Baillie Gifford' s Stephen Rodger talks to Joanna Faith about the strategy underpinning his Corporate Bond fund.
Can you describe your investment process?
We run a stock-picking fund and invest in a combination of investment grade and high yield bonds. We are attracted to bonds around the BBB/BB area.
We run three broad corporate bond funds at Baillie Gifford. Our Investment Grade Bond fund is a less risky proposition as it owns more highly-rated bonds. We also run a High Yield Bond fund. On the risk spectrum, the Corporate Bond fund sits somewhere in the middle. We describe it as the best ideas solution.
We look globally to source our ideas. We are happy to buy US, euro or Asian bonds and hedge them back if required. At the moment the breakdown by broad region is about 60% in the UK, 15% in Europe, 12% in emerging markets, 5% in developed Asia, 5% in the US and about 5% in supranationals, those organisations that straddle broad geographies.
Baillie Gifford's Stephen Rodgers on his attraction to bonds
Why do you favour BBB/BB bonds?
We think these bonds offer the best risk/return profile. You get a decent amount of yield but do not suffer many defaults.
Strategically if you want to be invested in the credit markets for a long period of time, say five or ten years, this is where you want to be invested.
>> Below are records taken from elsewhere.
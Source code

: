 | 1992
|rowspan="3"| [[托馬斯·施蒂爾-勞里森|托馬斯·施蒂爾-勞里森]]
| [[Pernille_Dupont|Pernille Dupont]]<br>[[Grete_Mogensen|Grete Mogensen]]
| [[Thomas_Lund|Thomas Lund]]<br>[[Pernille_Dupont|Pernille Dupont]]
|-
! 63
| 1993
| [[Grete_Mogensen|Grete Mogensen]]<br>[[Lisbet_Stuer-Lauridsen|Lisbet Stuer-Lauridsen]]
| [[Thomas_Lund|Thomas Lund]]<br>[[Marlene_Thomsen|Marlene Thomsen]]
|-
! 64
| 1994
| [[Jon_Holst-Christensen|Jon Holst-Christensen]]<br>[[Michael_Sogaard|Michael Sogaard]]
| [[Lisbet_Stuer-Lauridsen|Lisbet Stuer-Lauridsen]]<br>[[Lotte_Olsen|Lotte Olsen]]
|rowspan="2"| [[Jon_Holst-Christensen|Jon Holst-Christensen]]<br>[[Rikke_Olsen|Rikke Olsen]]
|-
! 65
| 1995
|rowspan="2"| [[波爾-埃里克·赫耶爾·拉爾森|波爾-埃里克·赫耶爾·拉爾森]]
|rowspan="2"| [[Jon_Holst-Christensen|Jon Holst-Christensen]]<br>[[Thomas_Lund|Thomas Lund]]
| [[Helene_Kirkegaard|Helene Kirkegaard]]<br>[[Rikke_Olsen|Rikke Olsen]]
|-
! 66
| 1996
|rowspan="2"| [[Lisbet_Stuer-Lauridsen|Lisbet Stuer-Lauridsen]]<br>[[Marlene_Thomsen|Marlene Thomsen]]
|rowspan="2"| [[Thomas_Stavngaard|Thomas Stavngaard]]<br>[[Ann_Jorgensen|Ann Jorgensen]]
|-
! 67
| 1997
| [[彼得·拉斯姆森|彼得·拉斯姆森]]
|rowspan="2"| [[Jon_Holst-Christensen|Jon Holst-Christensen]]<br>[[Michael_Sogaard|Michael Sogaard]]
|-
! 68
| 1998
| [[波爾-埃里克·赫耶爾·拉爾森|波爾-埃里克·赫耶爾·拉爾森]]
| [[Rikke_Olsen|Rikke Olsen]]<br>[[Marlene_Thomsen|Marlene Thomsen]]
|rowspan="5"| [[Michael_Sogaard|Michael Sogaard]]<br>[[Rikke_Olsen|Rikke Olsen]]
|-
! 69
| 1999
We run the fund against an internal benchmark which is 70% in investment grade and 30% in high yield. We have the scope to move about more if we want but the portfolio split remains mostly unchanged.
Which positions have performed particularly well for the fund over the past five years?
Old Mutual is one holding that has performed well for us. As active stockpickers, we will own up to 5% in an individual company’s bonds. This makes us different from other investors out there.